_Record excerpts_.

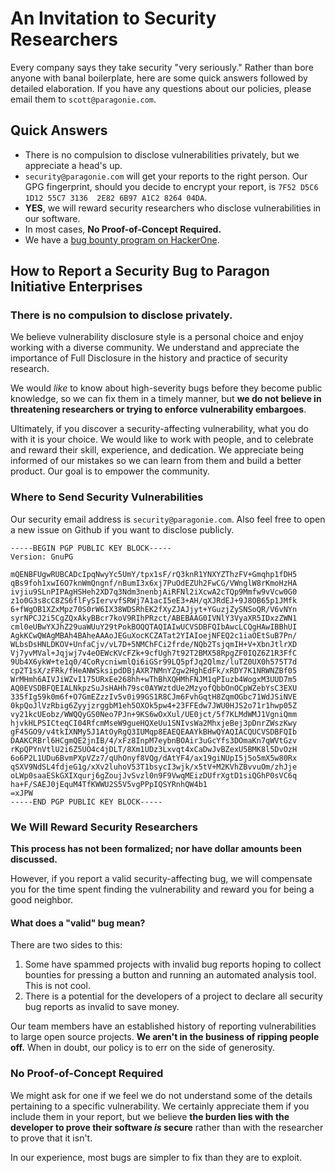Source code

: # An Invitation to Security Researchers

Every company says they take security "very seriously." Rather than bore anyone 
with banal boilerplate, here are some quick answers followed by detailed
elaboration. If you have any questions about our policies, please email them to
`scott@paragonie.com`.

## Quick Answers

* There is no compulsion to disclose vulnerabilities privately, but we 
  appreciate a head's up.
* `security@paragonie.com` will get your reports to the right person. Our GPG 
  fingerprint, should you decide to encrypt your report, is 
  `7F52 D5C6 1D12 55C7 3136  2E82 6B97 A1C2 8264 04DA`.
* **YES**, we will reward security researchers who disclose vulnerabilities in
  our software.
* In most cases, **No Proof-of-Concept Required.**
* We have a [bug bounty program on HackerOne](https://hackerone.com/paragonie).

## How to Report a Security Bug to Paragon Initiative Enterprises

### There is no compulsion to disclose privately.

We believe vulnerability disclosure style is a personal choice and enjoy working
with a diverse community. We understand and appreciate the importance of Full 
Disclosure in the history and practice of security research.

We would *like* to know about high-severity bugs before they become public
knowledge, so we can fix them in a timely manner, but **we do not believe in 
threatening researchers or trying to enforce vulnerability embargoes**.

Ultimately, if you discover a security-affecting vulnerability, what you do with
it is your choice. We would like to work with people, and to celebrate and 
reward their skill, experience, and dedication. We appreciate being informed of
our mistakes so we can learn from them and build a better product. Our goal is
to empower the community.

### Where to Send Security Vulnerabilities

Our security email address is `security@paragonie.com`. Also feel free to open a
new issue on Github if you want to disclose publicly.

```
-----BEGIN PGP PUBLIC KEY BLOCK-----
Version: GnuPG

mQENBFUgwRUBCADcIpqNwyYc5UmY/tpx1sF/rQ3knR1YNXYZThzFV+Gmqhp1fDH5
qBs9foh1xwI6O7knWmQngnf/nBumI3x6xj7PuOdEZUh2FwCG/VWnglW8rKmoHzHA
ivjiu9SLnPIPAgHSHeh2XD7q3Ndm3nenbjAiRFNl2iXcwA2cTQp9Mmfw9vVcw0G0
z1o0G3s8cC8ZS6flFySIervvfSRWj7A1acI5eE3+AH/qXJRdEJ+9J8OB65p1JMfk
6+fWgOB1XZxMpz70S0rW6IX38WDSRhEK2fXyZJAJjyt+YGuzjZySNSoQR/V6vNYn
syrNPCJ2i5CgZQxAkyBBcr7koV9RIhPRzct/ABEBAAG0IVNlY3VyaXR5IDxzZWN1
cml0eUBwYXJhZ29uaWUuY29tPokBOQQTAQIAIwUCVSDBFQIbAwcLCQgHAwIBBhUI
AgkKCwQWAgMBAh4BAheAAAoJEGuXocKCZATat2YIAIoejNFEQ2c1iaOEtSuB7Pn/
WLbsDsHNLDKOV+UnfaCjv/vL7D+5NMChFCi2frde/NQb2TsjqmIH+V+XbnJtlrXD
Vj7yvMVal+Jqjwj7v4eOEWcKVcFZk+9cfUgh7t92T2BMX58RpgZF0IQZ6Z1R3FfC
9Ub4X6ykW+te1q0/4CoRycniwmlQi6iGSr99LQ5pfJq2Qlmz/luTZ0UX0h575T7d
cp2T1sX/zFRk/fHeANWSksipdDBjAXR7NMnYZgw2HghEdFk/xRDY7K1NRWNZBf05
WrMHmh6AIVJiWZvI175URxEe268hh+wThBhXQHMhFNJM1qPIuzb4WogxM3UUD7m5
AQ0EVSDBFQEIALNkpzSuJsHAHh79sc0AYWztdUe2MzyofQbbOnOCpWZebYsC3EXU
335fIg59k0m6f+O7GmEZzzIv5v0i99GS1R8CJm6FvhGqtH8ZqmOGbc71WdJSiNVE
0kpQoJlVzRbig6ZyyjzrggbM1eh5OXOk5pw4+23FFEdw7JWU0HJS2o71r1hwp05Z
vy21kcUEobz/WWQQyGS0Neo7PJn+9KS6wOxXul/UE0jct/5f7KLMdWMJ1VgniQmm
hjvkHLPSICteqCI04RfcmMseW9gueHQXeUu1SNIvsWa2MhxjeBej3pDnrZWszKwy
gF45GO9/v4tkIXNMy5J1AtOyRgQ3IUMqp8EAEQEAAYkBHwQYAQIACQUCVSDBFQIb
DAAKCRBrl6HCgmQE2jnIB/4/xFz8InpM7eybnBOAir3uGcYfs3DOmaKn7qWVtGzv
rKpQPYnVtlU2i6Z5UO4c4jDLT/8Xm1UDz3Lxvqt4xCaDwJvBZexU5BMK8l5DvOzH
6o6P2L1UDu6BvmPXpVZz7/qUhOnyf8VQg/dAtYF4/ax19giNUpI5j5o5mX5w80Rx
qSXV9NdSL4fdjeG1g/xXv2luhoV53T1bsycI3wjk/x5tV+M2KVhZBvvuOm/zhJje
oLWp0saaESkGXIXqurj6gZoujJvSvzl0n9F9VwqMEizDUfrXgtD1siQGhP0sVC6q
ha+F/SAEJ0jEquM4TfKWWU2S5V5vgPPpIQSYRnhQW4b1
=xJPW
-----END PGP PUBLIC KEY BLOCK-----
```

### We Will Reward Security Researchers

**This process has not been formalized; nor have dollar amounts been 
discussed.**

However, if you report a valid security-affecting bug, we will compensate you
for the time spent finding the vulnerability and reward you for being a good
neighbor.

#### What does a "valid" bug mean?

There are two sides to this:

1. Some have spammed projects with invalid bug reports hoping to collect
   bounties for pressing a button and running an automated analysis tool. This
   is not cool.
2. There is a potential for the developers of a project to declare all security
   bug reports as invalid to save money.

Our team members have an established history of reporting vulnerabilities to
large open source projects. **We aren't in the business of ripping people off.**
When in doubt, our policy is to err on the side of generosity.

### No Proof-of-Concept Required

We might ask for one if we feel we do not understand some of the details 
pertaining to a specific vulnerability. We certainly appreciate them if you 
include them in your report, but we believe **the burden lies with the developer
to prove their software *is* secure** rather than with the researcher to prove
that it isn't.

In our experience, most bugs are simpler to fix than they are to exploit.

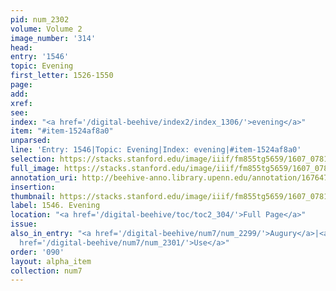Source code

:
 ```yaml
---
pid: num_2302
volume: Volume 2
image_number: '314'
head:
entry: '1546'
topic: Evening
first_letter: 1526-1550
page:
add:
xref:
see:
index: "<a href='/digital-beehive/index2/index_1306/'>evening</a>"
item: "#item-1524af8a0"
unparsed:
line: 'Entry: 1546|Topic: Evening|Index: evening|#item-1524af8a0'
selection: https://stacks.stanford.edu/image/iiif/fm855tg5659/1607_0781/952,1090,2757,288/full/0/default.jpg
full_image: https://stacks.stanford.edu/image/iiif/fm855tg5659/1607_0781/full/full/0/default.jpg
annotation_uri: http://beehive-anno.library.upenn.edu/annotation/1676473081253
insertion:
thumbnail: https://stacks.stanford.edu/image/iiif/fm855tg5659/1607_0781/952,1090,600,180/250,/0/default.jpg
label: 1546. Evening
location: "<a href='/digital-beehive/toc/toc2_304/'>Full Page</a>"
issue:
also_in_entry: "<a href='/digital-beehive/num7/num_2299/'>Augury</a>|<a href='/digital-beehive/num7/num_2300/'>Waters</a>|<a
  href='/digital-beehive/num7/num_2301/'>Use</a>"
order: '090'
layout: alpha_item
collection: num7
---
```

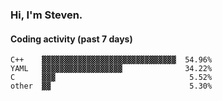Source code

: ### Hi, I'm Steven.

#### Coding activity (past 7 days)
```
C++    ▓▓▓▓▓▓▓▓▓▓▓▓▓▓▓▓▓▓▓▓▓▓▓▓▓▓▓▓▓▓  54.96%
YAML   ▓▓▓▓▓▓▓▓▓▓▓▓▓▓▓▓▓▓              34.22%
C      ▓▓▓                              5.52%
other  ▓▓                               5.30%
```
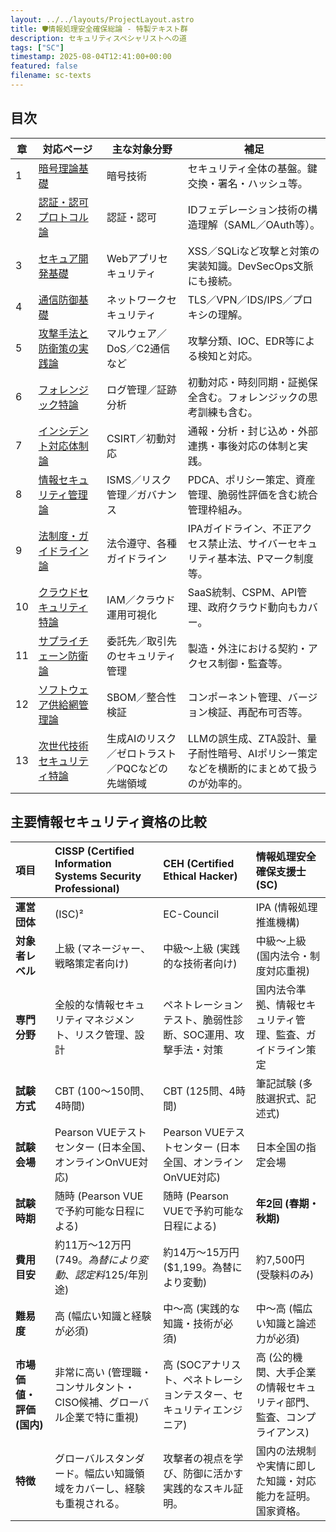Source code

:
 ```yaml
---
layout: ../../layouts/ProjectLayout.astro
title: 🛡️情報処理安全確保総論 - 特製テキスト群
description: セキュリティスペシャリストへの道
tags: ["SC"]
timestamp: 2025-08-04T12:41:00+00:00
featured: false
filename: sc-texts
---
```


## 目次

| 章  | 対応ページ                                                                       | 主な対象分野                                    | 補足                                                                                     |
| --- | -------------------------------------------------------------------------------- | ----------------------------------------------- | ---------------------------------------------------------------------------------------- |
| 1   | [暗号理論基礎](https://jocarium.productions/blog/sc_1)                         | 暗号技術                                        | セキュリティ全体の基盤。鍵交換・署名・ハッシュ等。                                       |
| 2   | [認証・認可プロトコル論](https://jocarium.productions/blog/sc_2)                 | 認証・認可                                      | IDフェデレーション技術の構造理解（SAML／OAuth等）。                                      |
| 3   | [セキュア開発基礎](https://jocarium.productions/blog/sc_3)                     | Webアプリセキュリティ                           | XSS／SQLiなど攻撃と対策の実装知識。DevSecOps文脈にも接続。                               |
| 4   | [通信防御基礎](https://jocarium.productions/blog/sc_4)                         | ネットワークセキュリティ                        | TLS／VPN／IDS/IPS／プロキシの理解。                                                      |
| 5   | [攻撃手法と防衛策の実践論](https://jocarium.productions/blog/sc_5)               | マルウェア／DoS／C2通信など                     | 攻撃分類、IOC、EDR等による検知と対応。                                                   |
| 6   | [フォレンジック特論](https://jocarium.productions/blog/sc_6)             　　　　| ログ管理／証跡分析                              | 初動対応・時刻同期・証拠保全含む。フォレンジックの思考訓練も含む。                       |
| 7   | [インシデント対応体制論](https://jocarium.productions/blog/sc_7)                 | CSIRT／初動対応                                 | 通報・分析・封じ込め・外部連携・事後対応の体制と実践。                                   |
| 8   | [情報セキュリティ管理論](https://jocarium.productions/blog/sc_8)                 | ISMS／リスク管理／ガバナンス                    | PDCA、ポリシー策定、資産管理、脆弱性評価を含む統合管理枠組み。                           |
| 9   | [法制度・ガイドライン論](https://jocarium.productions/blog/sc_9)                 | 法令遵守、各種ガイドライン                      | IPAガイドライン、不正アクセス禁止法、サイバーセキュリティ基本法、Pマーク制度等。         |
| 10  | [クラウドセキュリティ特論](https://jocarium.productions/blog/sc_10)              | IAM／クラウド運用可視化                         | SaaS統制、CSPM、API管理、政府クラウド動向もカバー。                                      |
| 11  | [サプライチェーン防衛論](https://jocarium.productions/blog/sc_11)                | 委託先／取引先のセキュリティ管理                | 製造・外注における契約・アクセス制御・監査等。                                           |
| 12  | [ソフトウェア供給網管理論](https://jocarium.productions/blog/sc_12)              | SBOM／整合性検証                                | コンポーネント管理、バージョン検証、再配布可否等。                                       |
| 13  | [次世代技術セキュリティ特論](https://jocarium.productions/blog/sc_13) | 生成AIのリスク／ゼロトラスト／PQCなどの先端領域 | LLMの誤生成、ZTA設計、量子耐性暗号、AIポリシー策定などを横断的にまとめて扱うのが効率的。 |

## 主要情報セキュリティ資格の比較

| 項目                 | CISSP (Certified Information Systems Security Professional)             | CEH (Certified Ethical Hacker)                                          | 情報処理安全確保支援士 (SC)                                     |
| :------------------- | :---------------------------------------------------------------------- | :---------------------------------------------------------------------- | :-------------------------------------------------------------- |
| **運営団体**         | (ISC)²                                                                  | EC-Council                                                              | IPA (情報処理推進機構)                                          |
| **対象者レベル**     | 上級 (マネージャー、戦略策定者向け)                                     | 中級～上級 (実践的な技術者向け)                                        | 中級～上級 (国内法令・制度対応重視)                             |
| **専門分野**         | 全般的な情報セキュリティマネジメント、リスク管理、設計                  | ペネトレーションテスト、脆弱性診断、SOC運用、攻撃手法・対策             | 国内法令準拠、情報セキュリティ管理、監査、ガイドライン策定    |
| **試験方式**         | CBT (100～150問、4時間)                                                | CBT (125問、4時間)                                                      | 筆記試験 (多肢選択式、記述式)                                   |
| **試験会場**         | Pearson VUEテストセンター (日本全国、オンラインOnVUE対応)               | Pearson VUEテストセンター (日本全国、オンラインOnVUE対応)               | 日本全国の指定会場                                              |
| **試験時期**         | 随時 (Pearson VUEで予約可能な日程による)                                | 随時 (Pearson VUEで予約可能な日程による)                                | **年2回 (春期・秋期)**                                          |
| **費用目安**         | 約11万～12万円 ($749。為替により変動、認定料$125/年別途)               | 約14万～15万円 ($1,199。為替により変動)                                 | 約7,500円 (受験料のみ)                                          |
| **難易度**           | 高 (幅広い知識と経験が必須)                                             | 中～高 (実践的な知識・技術が必須)                                       | 中～高 (幅広い知識と論述力が必須)                               |
| **市場価値・評価 (国内)** | 非常に高い (管理職・コンサルタント・CISO候補、グローバル企業で特に重視) | 高 (SOCアナリスト、ペネトレーションテスター、セキュリティエンジニア)      | 高 (公的機関、大手企業の情報セキュリティ部門、監査、コンプライアンス) |
| **特徴**             | グローバルスタンダード。幅広い知識領域をカバーし、経験も重視される。    | 攻撃者の視点を学び、防御に活かす実践的なスキル証明。                     | 国内の法規制や実情に即した知識・対応能力を証明。国家資格。      |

_What to work on_. Count the lines in these records that hold the string "iiif". Only the number is wanted.

_Response area_. 3